Christopher Columbus



Occupation 1


Occupation 2

Spanish employ






Europe's Reconnaissance (1351-1640)






Robert A. McCaughey


Christopher Columbus was born in Genoa, on the Liguorian coast of northwestern Italy, in 1451, the son of a wool weaver. He had two younger bothers later associated themselves with his various enterprises. He was raised a Catholic and became an increasingly observant one later in his life. His early schooling before going off to sea at 14 was rudimentary, although included exposure to commercial Latin later useful in business dealings. As a teenaged sailor, he regularly voyaged throughout the eastern Mediterranean.

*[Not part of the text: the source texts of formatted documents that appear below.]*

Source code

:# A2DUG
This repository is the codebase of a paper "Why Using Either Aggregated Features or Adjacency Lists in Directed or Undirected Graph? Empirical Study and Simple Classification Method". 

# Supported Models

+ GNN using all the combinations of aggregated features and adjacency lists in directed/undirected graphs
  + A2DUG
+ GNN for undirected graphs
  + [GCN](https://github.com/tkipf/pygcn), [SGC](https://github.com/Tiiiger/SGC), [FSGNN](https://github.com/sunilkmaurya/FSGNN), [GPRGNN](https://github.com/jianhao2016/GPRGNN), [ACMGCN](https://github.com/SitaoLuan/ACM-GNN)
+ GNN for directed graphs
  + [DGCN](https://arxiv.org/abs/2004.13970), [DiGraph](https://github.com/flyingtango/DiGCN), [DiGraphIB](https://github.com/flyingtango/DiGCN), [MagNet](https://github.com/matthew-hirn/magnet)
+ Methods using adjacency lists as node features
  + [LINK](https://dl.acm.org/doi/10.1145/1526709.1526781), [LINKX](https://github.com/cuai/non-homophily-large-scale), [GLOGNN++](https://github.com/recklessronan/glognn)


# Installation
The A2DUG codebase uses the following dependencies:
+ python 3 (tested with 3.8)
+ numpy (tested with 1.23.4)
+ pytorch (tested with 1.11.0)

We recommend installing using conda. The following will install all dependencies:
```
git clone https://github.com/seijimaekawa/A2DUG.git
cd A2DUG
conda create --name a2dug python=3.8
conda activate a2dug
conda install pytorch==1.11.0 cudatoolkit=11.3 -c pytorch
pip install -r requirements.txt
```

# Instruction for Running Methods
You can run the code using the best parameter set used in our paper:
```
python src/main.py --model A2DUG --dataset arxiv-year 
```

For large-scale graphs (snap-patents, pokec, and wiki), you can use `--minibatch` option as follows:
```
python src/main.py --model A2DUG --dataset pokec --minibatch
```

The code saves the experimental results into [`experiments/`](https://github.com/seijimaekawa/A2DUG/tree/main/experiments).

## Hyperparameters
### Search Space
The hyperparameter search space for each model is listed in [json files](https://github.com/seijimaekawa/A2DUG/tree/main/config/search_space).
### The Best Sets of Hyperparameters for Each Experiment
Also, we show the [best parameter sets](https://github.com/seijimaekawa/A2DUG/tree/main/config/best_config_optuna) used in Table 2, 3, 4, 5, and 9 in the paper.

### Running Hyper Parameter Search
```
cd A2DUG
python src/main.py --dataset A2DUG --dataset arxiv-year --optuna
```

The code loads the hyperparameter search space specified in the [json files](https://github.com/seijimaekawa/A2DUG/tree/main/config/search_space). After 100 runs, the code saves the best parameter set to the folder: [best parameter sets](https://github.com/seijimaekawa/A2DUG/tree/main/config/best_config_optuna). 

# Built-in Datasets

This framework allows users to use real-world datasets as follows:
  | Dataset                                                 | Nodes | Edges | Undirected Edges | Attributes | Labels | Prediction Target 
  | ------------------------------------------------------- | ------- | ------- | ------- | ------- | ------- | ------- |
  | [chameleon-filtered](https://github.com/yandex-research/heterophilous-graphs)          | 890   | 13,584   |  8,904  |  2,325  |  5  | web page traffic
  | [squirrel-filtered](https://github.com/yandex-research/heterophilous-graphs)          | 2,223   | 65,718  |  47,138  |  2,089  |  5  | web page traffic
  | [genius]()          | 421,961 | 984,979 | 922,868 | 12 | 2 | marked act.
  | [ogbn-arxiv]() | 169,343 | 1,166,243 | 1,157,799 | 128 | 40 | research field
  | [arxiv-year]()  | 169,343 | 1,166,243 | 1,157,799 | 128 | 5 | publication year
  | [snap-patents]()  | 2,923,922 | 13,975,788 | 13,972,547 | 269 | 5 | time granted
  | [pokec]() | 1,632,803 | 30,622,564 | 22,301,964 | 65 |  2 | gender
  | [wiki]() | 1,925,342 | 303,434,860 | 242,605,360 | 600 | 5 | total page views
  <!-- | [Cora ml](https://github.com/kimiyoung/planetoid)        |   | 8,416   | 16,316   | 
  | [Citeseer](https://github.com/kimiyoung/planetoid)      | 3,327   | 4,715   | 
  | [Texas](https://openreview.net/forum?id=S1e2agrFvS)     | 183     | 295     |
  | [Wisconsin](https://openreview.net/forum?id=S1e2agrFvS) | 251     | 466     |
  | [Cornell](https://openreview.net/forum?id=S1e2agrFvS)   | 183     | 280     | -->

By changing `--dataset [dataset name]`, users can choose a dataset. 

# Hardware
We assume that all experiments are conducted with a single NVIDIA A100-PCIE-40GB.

In 1476, at age 25, Columbus relocated to Portugal, likely as part of a Genoese commercial venture. While based there for the next decade, he regularly signed on for voyages northward to the British Isles and Flanders and southward to Madeira, the Canaries and Cape Verde Islands. In doing so, he became an experienced seagoing mariner, familiar with most of what was then the western navigated reaches of the Atlantic Ocean. In 1478 he married Felipe Moniz, the daughter of one of the first Portuguese owners of the Madeira Islands and someone known in Portuguese court circles. The marriage produced three sons, who later joined him in his subsequent activities. It was also in Portugal, then well along in its incremental explorations of the east coast of West Africa, where he became committed to mounting a sailing expedition westward across the Atlantic in search of the Indies as described by Marco Polo. Failing to interest the king of Portugal, Joao II, in his Indies Enterprise, when he presented it to him in 1485, he set off to try his luck in Spain.

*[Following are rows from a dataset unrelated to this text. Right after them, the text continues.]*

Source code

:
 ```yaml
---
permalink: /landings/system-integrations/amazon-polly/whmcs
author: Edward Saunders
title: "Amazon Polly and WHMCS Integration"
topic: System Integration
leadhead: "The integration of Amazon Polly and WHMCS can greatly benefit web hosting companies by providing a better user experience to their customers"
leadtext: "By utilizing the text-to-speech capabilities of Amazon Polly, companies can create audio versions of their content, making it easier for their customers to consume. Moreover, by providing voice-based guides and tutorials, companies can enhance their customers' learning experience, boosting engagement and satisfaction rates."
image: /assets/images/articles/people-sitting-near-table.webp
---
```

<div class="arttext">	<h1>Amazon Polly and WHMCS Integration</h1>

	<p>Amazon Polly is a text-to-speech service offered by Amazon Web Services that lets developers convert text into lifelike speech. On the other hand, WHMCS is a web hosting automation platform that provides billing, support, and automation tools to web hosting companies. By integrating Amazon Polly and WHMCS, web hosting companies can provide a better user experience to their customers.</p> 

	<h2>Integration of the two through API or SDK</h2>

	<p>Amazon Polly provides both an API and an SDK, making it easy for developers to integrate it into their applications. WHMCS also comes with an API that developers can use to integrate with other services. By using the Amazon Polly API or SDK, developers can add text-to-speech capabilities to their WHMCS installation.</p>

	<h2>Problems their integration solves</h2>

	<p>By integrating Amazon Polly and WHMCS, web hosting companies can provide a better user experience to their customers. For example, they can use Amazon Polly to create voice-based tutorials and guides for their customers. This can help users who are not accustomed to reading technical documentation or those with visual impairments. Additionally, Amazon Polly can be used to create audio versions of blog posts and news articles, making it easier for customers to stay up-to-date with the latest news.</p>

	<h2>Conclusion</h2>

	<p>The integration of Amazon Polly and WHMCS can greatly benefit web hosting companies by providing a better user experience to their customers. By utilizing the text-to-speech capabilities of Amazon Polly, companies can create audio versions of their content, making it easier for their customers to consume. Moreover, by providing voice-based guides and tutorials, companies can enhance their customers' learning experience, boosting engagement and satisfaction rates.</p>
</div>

Here, too, a year later, he met with a royal rebuff, this time delivered by Isabella of Castile and Philip of Aragon, then in the culminating phase of their efforts to rid the Iberian peninsula of the once dominant Muslim presence by mounting a siege of Granada. Columbus was given some reason to believe, however, that once the Muslims were disposed of, Isabella and Ferdinand might be more amenable to supporting Columbus in his scheme. Meanwhile, he and his brother Bartolomeu tried selling the idea of a westward voyage to the East to Henry VII of England and Charles VIII of France. A second attempt to interest Joao II was frustrated in 1488 by news reaching Lisbon that Bartolomeu Diaz had rounded the southern end of Africa and opened up the prospect of a Portuguese-controlled eastern sea route to the Indies.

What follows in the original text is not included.